→ **Work to complete**
Gather, from the data below, each line in which the word "proof" occurs.

→ **Records for this task**
------------------------------------------------
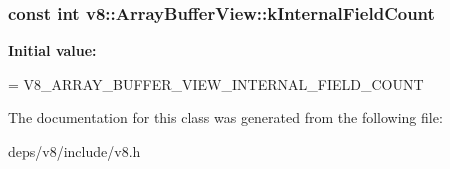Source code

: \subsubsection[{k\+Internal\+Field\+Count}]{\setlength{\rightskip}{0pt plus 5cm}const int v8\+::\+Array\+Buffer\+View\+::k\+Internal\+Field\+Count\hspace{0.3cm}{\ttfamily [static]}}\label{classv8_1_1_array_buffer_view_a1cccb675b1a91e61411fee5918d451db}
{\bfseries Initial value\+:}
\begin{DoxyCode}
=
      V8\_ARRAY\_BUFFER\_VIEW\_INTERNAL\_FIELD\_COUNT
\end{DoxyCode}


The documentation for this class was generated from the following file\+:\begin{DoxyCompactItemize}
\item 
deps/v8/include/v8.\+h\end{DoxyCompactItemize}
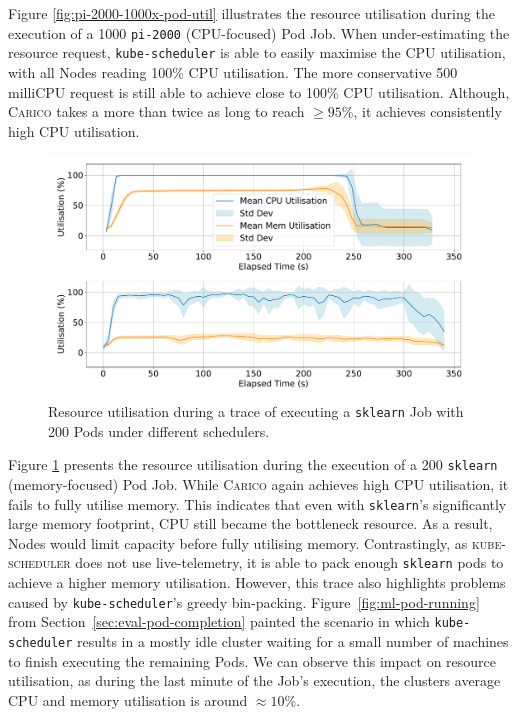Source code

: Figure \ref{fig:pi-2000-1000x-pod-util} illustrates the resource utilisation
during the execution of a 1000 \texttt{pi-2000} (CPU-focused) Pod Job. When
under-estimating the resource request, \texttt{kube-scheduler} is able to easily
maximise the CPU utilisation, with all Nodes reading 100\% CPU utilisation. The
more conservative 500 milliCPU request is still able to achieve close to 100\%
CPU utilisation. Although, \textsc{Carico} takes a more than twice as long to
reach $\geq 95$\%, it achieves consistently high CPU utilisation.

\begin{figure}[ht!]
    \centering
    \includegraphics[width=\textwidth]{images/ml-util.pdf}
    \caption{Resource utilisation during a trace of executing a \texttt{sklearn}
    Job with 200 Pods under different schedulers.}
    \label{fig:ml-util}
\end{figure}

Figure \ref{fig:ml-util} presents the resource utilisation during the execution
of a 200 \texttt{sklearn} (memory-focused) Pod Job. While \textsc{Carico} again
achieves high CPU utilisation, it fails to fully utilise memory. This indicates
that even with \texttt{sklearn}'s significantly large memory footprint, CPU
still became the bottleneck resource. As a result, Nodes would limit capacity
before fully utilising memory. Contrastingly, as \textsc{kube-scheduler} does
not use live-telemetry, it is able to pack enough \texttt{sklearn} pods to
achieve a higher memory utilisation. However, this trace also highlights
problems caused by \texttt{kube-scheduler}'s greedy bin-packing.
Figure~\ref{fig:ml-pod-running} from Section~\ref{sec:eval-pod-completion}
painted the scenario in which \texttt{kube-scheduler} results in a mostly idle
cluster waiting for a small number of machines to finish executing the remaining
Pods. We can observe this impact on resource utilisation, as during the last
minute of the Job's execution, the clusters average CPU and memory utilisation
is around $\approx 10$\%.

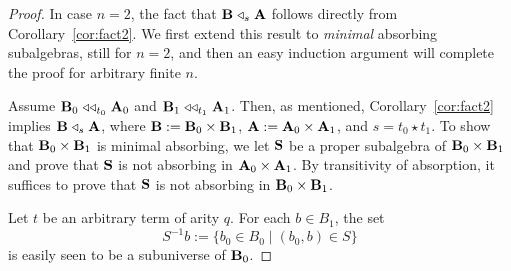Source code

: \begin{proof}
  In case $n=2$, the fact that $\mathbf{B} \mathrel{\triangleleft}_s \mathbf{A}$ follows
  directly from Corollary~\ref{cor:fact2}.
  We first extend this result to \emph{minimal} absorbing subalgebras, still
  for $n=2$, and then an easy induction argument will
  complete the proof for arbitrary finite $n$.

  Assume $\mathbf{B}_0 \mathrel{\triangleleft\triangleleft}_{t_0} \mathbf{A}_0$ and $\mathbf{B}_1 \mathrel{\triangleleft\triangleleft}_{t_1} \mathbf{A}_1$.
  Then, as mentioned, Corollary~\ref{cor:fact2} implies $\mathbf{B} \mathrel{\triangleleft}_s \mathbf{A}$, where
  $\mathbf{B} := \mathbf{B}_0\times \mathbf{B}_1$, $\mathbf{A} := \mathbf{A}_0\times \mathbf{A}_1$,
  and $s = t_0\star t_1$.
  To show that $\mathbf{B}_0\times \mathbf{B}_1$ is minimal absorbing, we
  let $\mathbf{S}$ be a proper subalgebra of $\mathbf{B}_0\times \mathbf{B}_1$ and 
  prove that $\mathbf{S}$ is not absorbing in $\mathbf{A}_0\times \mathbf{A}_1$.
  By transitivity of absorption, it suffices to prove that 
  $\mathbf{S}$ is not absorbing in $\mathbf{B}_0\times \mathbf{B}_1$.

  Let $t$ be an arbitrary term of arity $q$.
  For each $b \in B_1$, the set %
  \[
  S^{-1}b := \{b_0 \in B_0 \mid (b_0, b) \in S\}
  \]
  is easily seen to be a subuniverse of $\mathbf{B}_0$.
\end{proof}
------------------------------------------------
→ **Task output**
: \begin{proof}
  complete the proof for arbitrary finite $n$.
\end{proof}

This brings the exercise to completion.